The incidence of dementia increased dramatically

The Lancet Neurology published the arguments of the scientists that the incidence of Alzheimer’s and other forms of dementia has increased dramatically over the past 25 years – the number of people with these ailments has increased two times. The researchers warn that dementia is largely a “female” disease.

In the framework of the project Global Burden of Disease Russian scientists with foreign colleagues conducted the first evaluation of how changes in the number of speakers of neurodegenerative diseases. They analyzed data collected in 190 countries.

As a result, the authors of the project found that today about 44 million people suffer from diseases associated with the development of dementia. When you consider that in 1990 the number of carriers of such diseases accounted for about 20 million people, it is easy to understand why scientists say about the sharp increase in the incidence of dementia, which the experts speak about how “epidemic of dementia”.
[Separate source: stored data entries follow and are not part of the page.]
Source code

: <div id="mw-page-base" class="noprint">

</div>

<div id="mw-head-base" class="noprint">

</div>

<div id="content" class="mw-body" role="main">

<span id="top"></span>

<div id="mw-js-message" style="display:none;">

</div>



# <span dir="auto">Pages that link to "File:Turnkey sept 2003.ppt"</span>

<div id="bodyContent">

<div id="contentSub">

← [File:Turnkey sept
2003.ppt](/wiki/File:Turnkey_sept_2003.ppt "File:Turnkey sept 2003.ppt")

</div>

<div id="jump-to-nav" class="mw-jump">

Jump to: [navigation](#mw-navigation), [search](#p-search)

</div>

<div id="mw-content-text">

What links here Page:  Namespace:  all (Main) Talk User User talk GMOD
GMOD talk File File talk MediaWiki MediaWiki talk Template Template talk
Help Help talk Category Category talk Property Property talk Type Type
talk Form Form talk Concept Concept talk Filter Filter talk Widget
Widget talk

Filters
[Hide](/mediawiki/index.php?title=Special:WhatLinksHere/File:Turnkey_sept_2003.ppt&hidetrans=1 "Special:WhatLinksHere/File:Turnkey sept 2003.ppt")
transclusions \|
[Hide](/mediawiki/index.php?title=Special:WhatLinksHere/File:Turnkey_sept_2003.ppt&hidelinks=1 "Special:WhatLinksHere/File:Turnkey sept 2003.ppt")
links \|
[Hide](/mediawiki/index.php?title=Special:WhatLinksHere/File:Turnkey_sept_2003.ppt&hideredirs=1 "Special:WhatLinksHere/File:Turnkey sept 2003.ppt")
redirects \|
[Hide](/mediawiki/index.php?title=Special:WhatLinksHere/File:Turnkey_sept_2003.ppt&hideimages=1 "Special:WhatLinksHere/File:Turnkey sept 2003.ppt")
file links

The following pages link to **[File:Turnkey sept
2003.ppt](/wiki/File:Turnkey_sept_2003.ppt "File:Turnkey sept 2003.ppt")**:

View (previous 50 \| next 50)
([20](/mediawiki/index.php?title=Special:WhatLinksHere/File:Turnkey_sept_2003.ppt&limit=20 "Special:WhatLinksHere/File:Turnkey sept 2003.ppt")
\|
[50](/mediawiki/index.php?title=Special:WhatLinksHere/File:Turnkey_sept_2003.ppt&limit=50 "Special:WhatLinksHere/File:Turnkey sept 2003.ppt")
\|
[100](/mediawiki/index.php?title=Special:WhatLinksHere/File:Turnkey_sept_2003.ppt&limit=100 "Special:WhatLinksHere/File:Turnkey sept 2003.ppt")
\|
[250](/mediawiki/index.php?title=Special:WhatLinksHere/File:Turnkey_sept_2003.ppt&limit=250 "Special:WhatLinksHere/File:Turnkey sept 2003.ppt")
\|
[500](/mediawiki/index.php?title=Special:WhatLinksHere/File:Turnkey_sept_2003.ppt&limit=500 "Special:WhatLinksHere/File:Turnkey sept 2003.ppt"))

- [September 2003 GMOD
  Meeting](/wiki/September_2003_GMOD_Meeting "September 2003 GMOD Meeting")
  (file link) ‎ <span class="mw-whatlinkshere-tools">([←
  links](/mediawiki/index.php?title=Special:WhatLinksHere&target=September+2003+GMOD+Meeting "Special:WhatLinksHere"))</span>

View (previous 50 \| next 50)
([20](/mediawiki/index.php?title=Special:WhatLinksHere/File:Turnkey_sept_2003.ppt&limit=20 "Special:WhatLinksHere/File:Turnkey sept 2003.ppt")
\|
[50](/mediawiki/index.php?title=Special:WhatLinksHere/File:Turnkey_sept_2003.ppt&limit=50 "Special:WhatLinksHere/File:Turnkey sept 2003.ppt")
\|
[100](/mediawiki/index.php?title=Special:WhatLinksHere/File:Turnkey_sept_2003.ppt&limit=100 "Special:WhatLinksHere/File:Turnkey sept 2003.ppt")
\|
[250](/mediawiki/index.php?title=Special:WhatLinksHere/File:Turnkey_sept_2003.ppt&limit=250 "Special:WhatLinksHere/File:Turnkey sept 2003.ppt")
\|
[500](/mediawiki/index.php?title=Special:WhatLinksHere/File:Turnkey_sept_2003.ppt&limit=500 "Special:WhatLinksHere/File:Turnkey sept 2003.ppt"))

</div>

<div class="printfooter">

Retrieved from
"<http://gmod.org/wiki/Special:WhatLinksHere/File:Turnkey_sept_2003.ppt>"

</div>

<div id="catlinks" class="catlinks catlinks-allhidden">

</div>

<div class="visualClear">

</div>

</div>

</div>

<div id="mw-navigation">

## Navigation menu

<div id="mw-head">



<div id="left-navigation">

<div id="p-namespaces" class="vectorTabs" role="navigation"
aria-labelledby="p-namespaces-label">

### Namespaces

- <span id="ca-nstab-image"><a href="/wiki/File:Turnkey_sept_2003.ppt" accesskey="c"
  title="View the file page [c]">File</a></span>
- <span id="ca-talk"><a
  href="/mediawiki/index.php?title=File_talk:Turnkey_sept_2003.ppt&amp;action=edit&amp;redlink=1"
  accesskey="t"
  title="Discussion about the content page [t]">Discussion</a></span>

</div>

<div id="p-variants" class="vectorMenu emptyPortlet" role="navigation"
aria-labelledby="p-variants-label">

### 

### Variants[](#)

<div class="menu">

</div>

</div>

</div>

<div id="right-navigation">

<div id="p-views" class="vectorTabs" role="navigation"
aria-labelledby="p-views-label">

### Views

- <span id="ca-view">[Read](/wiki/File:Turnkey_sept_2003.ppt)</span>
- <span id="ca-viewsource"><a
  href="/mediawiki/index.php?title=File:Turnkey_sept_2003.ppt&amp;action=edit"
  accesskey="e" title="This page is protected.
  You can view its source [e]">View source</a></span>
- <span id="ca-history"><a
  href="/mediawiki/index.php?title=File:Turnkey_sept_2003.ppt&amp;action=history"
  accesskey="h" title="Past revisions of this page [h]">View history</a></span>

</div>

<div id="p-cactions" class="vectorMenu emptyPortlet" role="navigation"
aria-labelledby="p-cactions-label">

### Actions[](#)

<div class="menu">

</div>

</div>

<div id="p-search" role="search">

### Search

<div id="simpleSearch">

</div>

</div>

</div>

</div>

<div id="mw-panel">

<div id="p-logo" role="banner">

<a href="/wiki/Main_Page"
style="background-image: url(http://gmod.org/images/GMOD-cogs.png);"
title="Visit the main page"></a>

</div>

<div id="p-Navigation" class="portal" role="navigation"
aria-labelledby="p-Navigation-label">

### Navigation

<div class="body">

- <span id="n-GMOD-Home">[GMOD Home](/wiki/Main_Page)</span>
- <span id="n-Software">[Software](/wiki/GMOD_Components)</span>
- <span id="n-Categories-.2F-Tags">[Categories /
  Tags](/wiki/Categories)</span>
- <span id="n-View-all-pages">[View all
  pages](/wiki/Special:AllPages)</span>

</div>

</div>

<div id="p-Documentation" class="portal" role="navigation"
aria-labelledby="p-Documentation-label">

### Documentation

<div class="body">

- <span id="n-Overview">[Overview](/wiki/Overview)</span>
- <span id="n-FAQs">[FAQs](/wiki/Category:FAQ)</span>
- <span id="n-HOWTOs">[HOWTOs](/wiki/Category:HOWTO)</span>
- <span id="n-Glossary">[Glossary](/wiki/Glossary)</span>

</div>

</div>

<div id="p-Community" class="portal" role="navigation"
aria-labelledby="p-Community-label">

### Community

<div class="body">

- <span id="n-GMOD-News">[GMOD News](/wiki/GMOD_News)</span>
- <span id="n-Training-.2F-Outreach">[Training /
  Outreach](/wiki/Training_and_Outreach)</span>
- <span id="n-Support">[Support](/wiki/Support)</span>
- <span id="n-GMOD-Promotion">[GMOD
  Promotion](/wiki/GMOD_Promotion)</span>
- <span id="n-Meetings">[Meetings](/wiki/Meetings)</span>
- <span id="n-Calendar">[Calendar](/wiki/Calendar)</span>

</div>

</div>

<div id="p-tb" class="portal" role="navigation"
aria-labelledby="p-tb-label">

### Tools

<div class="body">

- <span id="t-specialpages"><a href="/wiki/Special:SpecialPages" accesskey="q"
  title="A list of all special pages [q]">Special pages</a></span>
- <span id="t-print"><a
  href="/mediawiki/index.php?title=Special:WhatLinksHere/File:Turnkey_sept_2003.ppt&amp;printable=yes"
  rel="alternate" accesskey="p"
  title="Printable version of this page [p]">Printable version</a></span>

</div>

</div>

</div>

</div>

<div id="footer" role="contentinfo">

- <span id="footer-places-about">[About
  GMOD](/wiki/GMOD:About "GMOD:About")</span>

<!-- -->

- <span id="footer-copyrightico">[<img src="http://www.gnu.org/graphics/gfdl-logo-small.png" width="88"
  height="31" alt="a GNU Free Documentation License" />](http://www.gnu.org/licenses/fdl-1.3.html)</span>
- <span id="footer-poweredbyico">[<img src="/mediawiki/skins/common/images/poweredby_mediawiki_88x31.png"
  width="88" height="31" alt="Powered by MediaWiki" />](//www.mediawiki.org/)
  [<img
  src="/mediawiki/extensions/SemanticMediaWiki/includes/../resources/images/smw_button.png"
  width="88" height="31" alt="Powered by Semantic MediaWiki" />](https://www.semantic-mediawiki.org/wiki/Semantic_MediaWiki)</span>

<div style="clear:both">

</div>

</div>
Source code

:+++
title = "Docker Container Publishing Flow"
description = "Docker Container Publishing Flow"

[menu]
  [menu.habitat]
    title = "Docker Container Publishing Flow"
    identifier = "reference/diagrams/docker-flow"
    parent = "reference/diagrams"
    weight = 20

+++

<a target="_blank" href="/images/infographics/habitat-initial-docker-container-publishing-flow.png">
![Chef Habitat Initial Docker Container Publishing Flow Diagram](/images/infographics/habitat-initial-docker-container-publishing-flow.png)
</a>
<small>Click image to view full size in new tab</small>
“Dementia has risen to fifth place in the overall list of the main causes of death, second only to stroke, ischemia, obstructive lung disease and heart attacks,” stated the scientists.
Scientific experts argue that the increase in the incidence of dementia is provided by increasing the number of patients among the elderly. According to the researchers, the risks of developing dementia among the elderly has increased several times, while the exposure of this violation among young people has not changed. In addition, it appeared that the victims of dementia are more likely to be female. As experts suggest, due to the fact that women on average live longer than men, and also with differences in their brains.

Scientists emphasize: to stop a sharp rise in the incidence of dementia is possible only with medication. Correction of other factors related to its risks, like obesity or the environment, can give only a slight improvement in this regard.

Magicforum previously wrote about how you can recognize the person developing dementia.